Per quanto concerne il primo anello della filiera del latte, Guarneri cerca di fare chiarezza mettendo insieme i dati provenienti da diverse cooperative che fanno capo all’Alleanza. In media, il prezzo di un litro di latte venduto sugli scaffali è composto per il 39,5% dai costi alla stalla, per il 35,8% dai costi dell’industria che lo lavora e lo confeziona e per il 24,7% dal ricarico del distributore.

Gli allevatori, dunque, rispondono solo della prima tranche, che secondo i dati del primo semestre 2023 ammonta in media a 56,5 centesimi al litro.
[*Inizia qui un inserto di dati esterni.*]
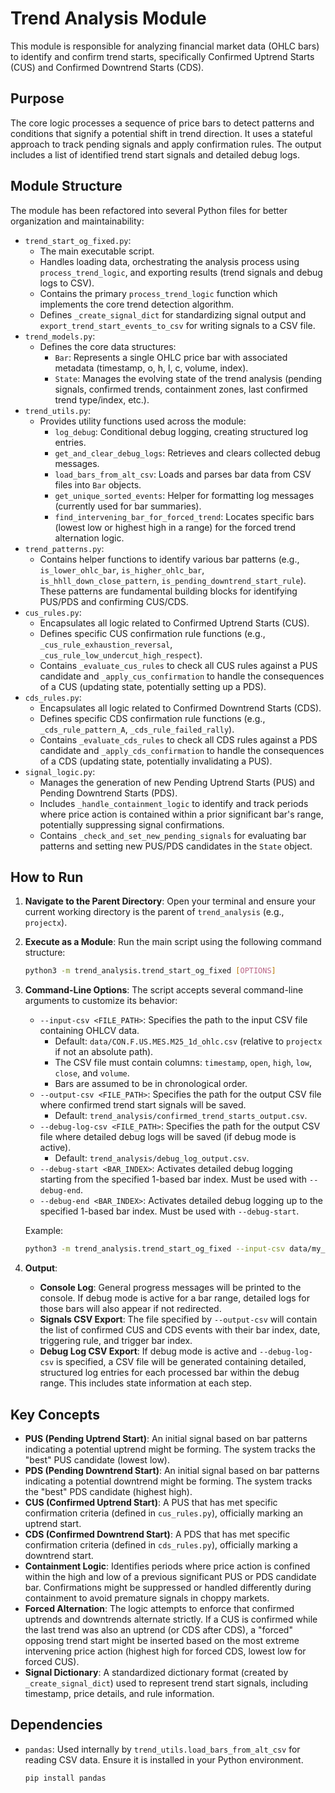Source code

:# Trend Analysis Module

This module is responsible for analyzing financial market data (OHLC bars) to identify and confirm trend starts, specifically Confirmed Uptrend Starts (CUS) and Confirmed Downtrend Starts (CDS).

## Purpose

The core logic processes a sequence of price bars to detect patterns and conditions that signify a potential shift in trend direction. It uses a stateful approach to track pending signals and apply confirmation rules. The output includes a list of identified trend start signals and detailed debug logs.

## Module Structure

The module has been refactored into several Python files for better organization and maintainability:

-   `trend_start_og_fixed.py`:
    -   The main executable script.
    -   Handles loading data, orchestrating the analysis process using `process_trend_logic`, and exporting results (trend signals and debug logs to CSV).
    -   Contains the primary `process_trend_logic` function which implements the core trend detection algorithm.
    -   Defines `_create_signal_dict` for standardizing signal output and `export_trend_start_events_to_csv` for writing signals to a CSV file.
-   `trend_models.py`:
    -   Defines the core data structures:
        -   `Bar`: Represents a single OHLC price bar with associated metadata (timestamp, o, h, l, c, volume, index).
        -   `State`: Manages the evolving state of the trend analysis (pending signals, confirmed trends, containment zones, last confirmed trend type/index, etc.).
-   `trend_utils.py`:
    -   Provides utility functions used across the module:
        -   `log_debug`: Conditional debug logging, creating structured log entries.
        -   `get_and_clear_debug_logs`: Retrieves and clears collected debug messages.
        -   `load_bars_from_alt_csv`: Loads and parses bar data from CSV files into `Bar` objects.
        -   `get_unique_sorted_events`: Helper for formatting log messages (currently used for bar summaries).
        -   `find_intervening_bar_for_forced_trend`: Locates specific bars (lowest low or highest high in a range) for the forced trend alternation logic.
-   `trend_patterns.py`:
    -   Contains helper functions to identify various bar patterns (e.g., `is_lower_ohlc_bar`, `is_higher_ohlc_bar`, `is_hhll_down_close_pattern`, `is_pending_downtrend_start_rule`). These patterns are fundamental building blocks for identifying PUS/PDS and confirming CUS/CDS.
-   `cus_rules.py`:
    -   Encapsulates all logic related to Confirmed Uptrend Starts (CUS).
    -   Defines specific CUS confirmation rule functions (e.g., `_cus_rule_exhaustion_reversal`, `_cus_rule_low_undercut_high_respect`).
    -   Contains `_evaluate_cus_rules` to check all CUS rules against a PUS candidate and `_apply_cus_confirmation` to handle the consequences of a CUS (updating state, potentially setting up a PDS).
-   `cds_rules.py`:
    -   Encapsulates all logic related to Confirmed Downtrend Starts (CDS).
    -   Defines specific CDS confirmation rule functions (e.g., `_cds_rule_pattern_A`, `_cds_rule_failed_rally`).
    -   Contains `_evaluate_cds_rules` to check all CDS rules against a PDS candidate and `_apply_cds_confirmation` to handle the consequences of a CDS (updating state, potentially invalidating a PUS).
-   `signal_logic.py`:
    -   Manages the generation of new Pending Uptrend Starts (PUS) and Pending Downtrend Starts (PDS).
    -   Includes `_handle_containment_logic` to identify and track periods where price action is contained within a prior significant bar's range, potentially suppressing signal confirmations.
    -   Contains `_check_and_set_new_pending_signals` for evaluating bar patterns and setting new PUS/PDS candidates in the `State` object.

## How to Run

1.  **Navigate to the Parent Directory**:
    Open your terminal and ensure your current working directory is the parent of `trend_analysis` (e.g., `projectx`).

2.  **Execute as a Module**:
    Run the main script using the following command structure:
    ```bash
    python3 -m trend_analysis.trend_start_og_fixed [OPTIONS]
    ```

3.  **Command-Line Options**:
    The script accepts several command-line arguments to customize its behavior:
    -   `--input-csv <FILE_PATH>`: Specifies the path to the input CSV file containing OHLCV data.
        -   Default: `data/CON.F.US.MES.M25_1d_ohlc.csv` (relative to `projectx` if not an absolute path).
        -   The CSV file must contain columns: `timestamp`, `open`, `high`, `low`, `close`, and `volume`.
        -   Bars are assumed to be in chronological order.
    -   `--output-csv <FILE_PATH>`: Specifies the path for the output CSV file where confirmed trend start signals will be saved.
        -   Default: `trend_analysis/confirmed_trend_starts_output.csv`.
    -   `--debug-log-csv <FILE_PATH>`: Specifies the path for the output CSV file where detailed debug logs will be saved (if debug mode is active).
        -   Default: `trend_analysis/debug_log_output.csv`.
    -   `--debug-start <BAR_INDEX>`: Activates detailed debug logging starting from the specified 1-based bar index. Must be used with `--debug-end`.
    -   `--debug-end <BAR_INDEX>`: Activates detailed debug logging up to the specified 1-based bar index. Must be used with `--debug-start`.

    Example:
    ```bash
    python3 -m trend_analysis.trend_start_og_fixed --input-csv data/my_data.csv --output-csv trend_analysis/my_signals.csv --debug-start 100 --debug-end 200 --debug-log-csv trend_analysis/my_debug_logs.csv
    ```

4.  **Output**:
    -   **Console Log**: General progress messages will be printed to the console. If debug mode is active for a bar range, detailed logs for those bars will also appear if not redirected.
    -   **Signals CSV Export**: The file specified by `--output-csv` will contain the list of confirmed CUS and CDS events with their bar index, date, triggering rule, and trigger bar index.
    -   **Debug Log CSV Export**: If debug mode is active and `--debug-log-csv` is specified, a CSV file will be generated containing detailed, structured log entries for each processed bar within the debug range. This includes state information at each step.

## Key Concepts

-   **PUS (Pending Uptrend Start)**: An initial signal based on bar patterns indicating a potential uptrend might be forming. The system tracks the "best" PUS candidate (lowest low).
-   **PDS (Pending Downtrend Start)**: An initial signal based on bar patterns indicating a potential downtrend might be forming. The system tracks the "best" PDS candidate (highest high).
-   **CUS (Confirmed Uptrend Start)**: A PUS that has met specific confirmation criteria (defined in `cus_rules.py`), officially marking an uptrend start.
-   **CDS (Confirmed Downtrend Start)**: A PDS that has met specific confirmation criteria (defined in `cds_rules.py`), officially marking a downtrend start.
-   **Containment Logic**: Identifies periods where price action is confined within the high and low of a previous significant PUS or PDS candidate bar. Confirmations might be suppressed or handled differently during containment to avoid premature signals in choppy markets.
-   **Forced Alternation**: The logic attempts to enforce that confirmed uptrends and downtrends alternate strictly. If a CUS is confirmed while the last trend was also an uptrend (or CDS after CDS), a "forced" opposing trend start might be inserted based on the most extreme intervening price action (highest high for forced CDS, lowest low for forced CUS).
-   **Signal Dictionary**: A standardized dictionary format (created by `_create_signal_dict`) used to represent trend start signals, including timestamp, price details, and rule information.

## Dependencies

-   `pandas`: Used internally by `trend_utils.load_bars_from_alt_csv` for reading CSV data. Ensure it is installed in your Python environment.
    ```bash
    pip install pandas
    ```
Come si compone, il prezzo del latte che esce dalla stalla? «La voce più pesante dei costi - spiega Guarneri - è quella per i mangimi, che vale 23 centesimi per ogni litro di latte. Poi ci sono 3,7 centesimi di costi energetici, 2,9 centesimi di fertilizzanti e 4,7 centesimi di spese veterinarie. Gli ultimi 22 centesimi riuniscono varie voci, tra costi di manodopera, di affitto, di ammortamento dei macchinari e di oneri finanziari, compresa anche la remunerazione del capitale, cioè il guadagno dell’allevatore».

Nell’ultimo anno, ciascuna di queste voci ha avuto un andamento differente: «Il costo dei mangimi, per esempio, è diminuito del 6% - dice Guarneri - e quello dell’energia, anche se incide poco, è sceso del 21%. La voce dei costi gestionali, invece, è aumentata del 10%, ma non certo per colpa delle remunerazioni degli allevatori: a crescere sono stati soprattutto gli affitti dei terreni e gli interessi sul capitale».

Il risultato finale è che in un anno, cioè tra il primo semestre del 2022 e il primo semestre del 2023, il prezzo medio del latte in uscita dalla stalla è passato da 55,5 a 56,5 centesimi. In pratica, solo un centesimo di più. Un aumento dell’1,7%, mentre il prezzo di un litro di latte finito è cresciuto, soltanto ad agosto, tra il 10 e il 15%.